After our schools closed mid-March because of the virus, one of the assignments that I gave my students was creating their own blogs. Even though participation was not required, many students chose to try it out. It was interesting to notice what was similar and what was different in the choices they made. And it helped me to stay in touch with them and see how they were doing when I couldn’t actually see them every day.
The assignment was very open-ended; I provided a link to an article that discussed different blogging platforms, but I allowed students to choose which ones they wanted to use. Likewise, while I gave a list of possible topics and encouraged them to write about their experiences during the closure, I didn’t assign specific topics. This gave students a lot of freedom, but also provided some challenges.
Overall, I think the experience was a positive one, both for me and for the students, and so I’ve decided to incorporate student blogging in the traditional classroom. I want to pull from what I’ve learned through this experience. Hopefully I can minimize the challenges that students face due to the use of technology. Writing is challenging enough by itself!
So the first major decision I’m considering is what sort of platform I should have students use. While allowing them to make their own choices is important, it also created difficulties, because each platform worked a little differently. Students who blogged on WordPress had to create a different account to leave comments for students on other platforms. Additionally, not all platforms allowed comments. And that’s not even looking at what ‘categories’ or ‘tags’ are, or what the layout looks like or how to format text or … Oy. It’s a LOT when you’re not familiar with it!
As this will be the first experience with blogging that many of them have, I want to streamline the setup process. Having all students use the same platform will make it easier for everyone to get started writing, and that’s where I really want the focus to be. I’ve been debating whether it would be more effective to have their blogs be publicly accessible or restricted.
- Benefits to public / open platforms (Blogger, WordPress.com, etc.)
- authentic audience
- can build digital footprint
- writing with audience in mind
- Benefits to protected / closed platforms (Edublogs)
- free from judgment / less pressure to ‘perform’
- reduces concerns about student safety online
- more authentic to self
- students have different levels of comfort
- “seed posts” – can be developed into public content as desired
One of the reasons that I initially leaned towards public writing is that a closed platform wouldn’t be truly private writing. These are assignments, after all, and so while there isn’t the sense of sharing with everyone, it still doesn’t provide the full benefits of independent personal writing.

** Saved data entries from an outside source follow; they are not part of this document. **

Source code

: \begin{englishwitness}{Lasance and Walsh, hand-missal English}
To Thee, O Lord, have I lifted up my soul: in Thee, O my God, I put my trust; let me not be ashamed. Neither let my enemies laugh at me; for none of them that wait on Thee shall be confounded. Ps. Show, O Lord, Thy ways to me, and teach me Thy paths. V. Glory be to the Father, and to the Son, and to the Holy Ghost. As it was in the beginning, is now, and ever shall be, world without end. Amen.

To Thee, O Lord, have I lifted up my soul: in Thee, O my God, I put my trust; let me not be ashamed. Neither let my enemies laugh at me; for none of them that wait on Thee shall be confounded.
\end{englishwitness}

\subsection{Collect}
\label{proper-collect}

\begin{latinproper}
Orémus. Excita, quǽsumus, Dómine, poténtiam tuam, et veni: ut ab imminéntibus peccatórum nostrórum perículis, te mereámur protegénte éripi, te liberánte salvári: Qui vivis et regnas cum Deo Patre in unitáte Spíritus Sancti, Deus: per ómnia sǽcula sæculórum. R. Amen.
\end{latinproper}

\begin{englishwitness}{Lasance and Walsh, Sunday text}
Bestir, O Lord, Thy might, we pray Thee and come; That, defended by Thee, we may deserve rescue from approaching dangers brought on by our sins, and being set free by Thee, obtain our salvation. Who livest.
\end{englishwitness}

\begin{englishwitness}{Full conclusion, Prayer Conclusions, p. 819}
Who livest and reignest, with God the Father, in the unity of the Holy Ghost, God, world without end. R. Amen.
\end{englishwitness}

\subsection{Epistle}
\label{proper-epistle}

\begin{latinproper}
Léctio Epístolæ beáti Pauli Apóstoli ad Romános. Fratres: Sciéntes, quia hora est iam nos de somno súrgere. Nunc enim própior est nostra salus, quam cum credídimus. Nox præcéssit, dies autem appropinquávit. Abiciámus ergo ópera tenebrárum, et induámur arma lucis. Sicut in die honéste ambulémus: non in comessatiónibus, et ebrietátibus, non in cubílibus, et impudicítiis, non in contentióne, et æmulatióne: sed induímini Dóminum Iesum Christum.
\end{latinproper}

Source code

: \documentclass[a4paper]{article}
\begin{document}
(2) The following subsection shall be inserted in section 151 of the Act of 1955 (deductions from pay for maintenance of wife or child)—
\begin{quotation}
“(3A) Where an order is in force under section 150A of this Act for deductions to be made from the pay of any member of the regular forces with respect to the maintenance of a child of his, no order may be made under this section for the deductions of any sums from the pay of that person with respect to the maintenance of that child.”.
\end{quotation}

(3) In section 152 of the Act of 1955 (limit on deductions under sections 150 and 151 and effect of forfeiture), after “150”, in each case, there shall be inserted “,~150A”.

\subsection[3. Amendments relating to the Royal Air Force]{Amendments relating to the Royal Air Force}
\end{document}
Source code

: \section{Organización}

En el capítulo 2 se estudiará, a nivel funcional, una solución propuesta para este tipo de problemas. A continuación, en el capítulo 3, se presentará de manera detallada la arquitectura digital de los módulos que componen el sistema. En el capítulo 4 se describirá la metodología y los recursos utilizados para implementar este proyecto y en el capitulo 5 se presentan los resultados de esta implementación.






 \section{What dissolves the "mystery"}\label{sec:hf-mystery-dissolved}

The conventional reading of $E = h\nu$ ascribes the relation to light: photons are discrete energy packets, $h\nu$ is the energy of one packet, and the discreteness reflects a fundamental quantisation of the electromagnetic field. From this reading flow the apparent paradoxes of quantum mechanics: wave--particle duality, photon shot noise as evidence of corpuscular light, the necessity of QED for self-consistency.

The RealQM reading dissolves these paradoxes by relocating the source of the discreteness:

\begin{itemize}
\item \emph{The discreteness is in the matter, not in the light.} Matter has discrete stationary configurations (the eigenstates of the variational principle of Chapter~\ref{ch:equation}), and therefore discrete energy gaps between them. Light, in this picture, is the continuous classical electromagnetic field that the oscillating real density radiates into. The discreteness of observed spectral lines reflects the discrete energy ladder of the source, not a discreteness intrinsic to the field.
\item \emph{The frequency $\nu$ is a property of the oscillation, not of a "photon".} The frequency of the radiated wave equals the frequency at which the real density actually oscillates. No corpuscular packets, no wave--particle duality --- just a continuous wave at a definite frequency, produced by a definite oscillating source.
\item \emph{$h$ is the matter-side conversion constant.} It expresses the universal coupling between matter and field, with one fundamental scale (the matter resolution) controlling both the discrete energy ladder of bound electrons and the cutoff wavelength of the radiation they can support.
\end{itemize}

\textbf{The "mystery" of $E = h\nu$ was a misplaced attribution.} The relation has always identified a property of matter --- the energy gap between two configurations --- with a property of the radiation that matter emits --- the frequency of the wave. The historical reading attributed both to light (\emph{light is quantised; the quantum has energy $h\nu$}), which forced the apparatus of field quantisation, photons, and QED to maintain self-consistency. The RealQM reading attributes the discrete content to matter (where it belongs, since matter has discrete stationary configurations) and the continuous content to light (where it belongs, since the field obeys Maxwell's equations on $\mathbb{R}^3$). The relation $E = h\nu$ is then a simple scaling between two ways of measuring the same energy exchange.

But after coming up with my pro/con list, what pulled me toward using a closed platform is that semi-private writing allows and even invites students to move in either direction. Students are used to writing for a teacher. We can then have “writing community” sessions for which students select a post they are comfortable sharing with their classmates. This would give students a scaffolded introduction to sharing their writing, and give them some experience with what it’s like to take that sort of risk.
I could also encourage students to keep a private journal, which would not be submitted. Students could use journal-writing time to draft writing for their blog posts, but they could also choose to use that time for more personal writing that they don’t want to have others look at.
The challenge with that, I think, would be to ensure that students are actually using the time as intended, since it “doesn’t count.” Especially in Honors classes, there is often such a focus on course averages that I can imagine a student deciding to use the private writing time instead to study for a test in their next class.
So it sounds like I have my answer about the sort of blogging platform I want to use – as well as a topic for another blog post! ;D
Have you had your students create blogs? Are they public or private? And what challenges have you faced?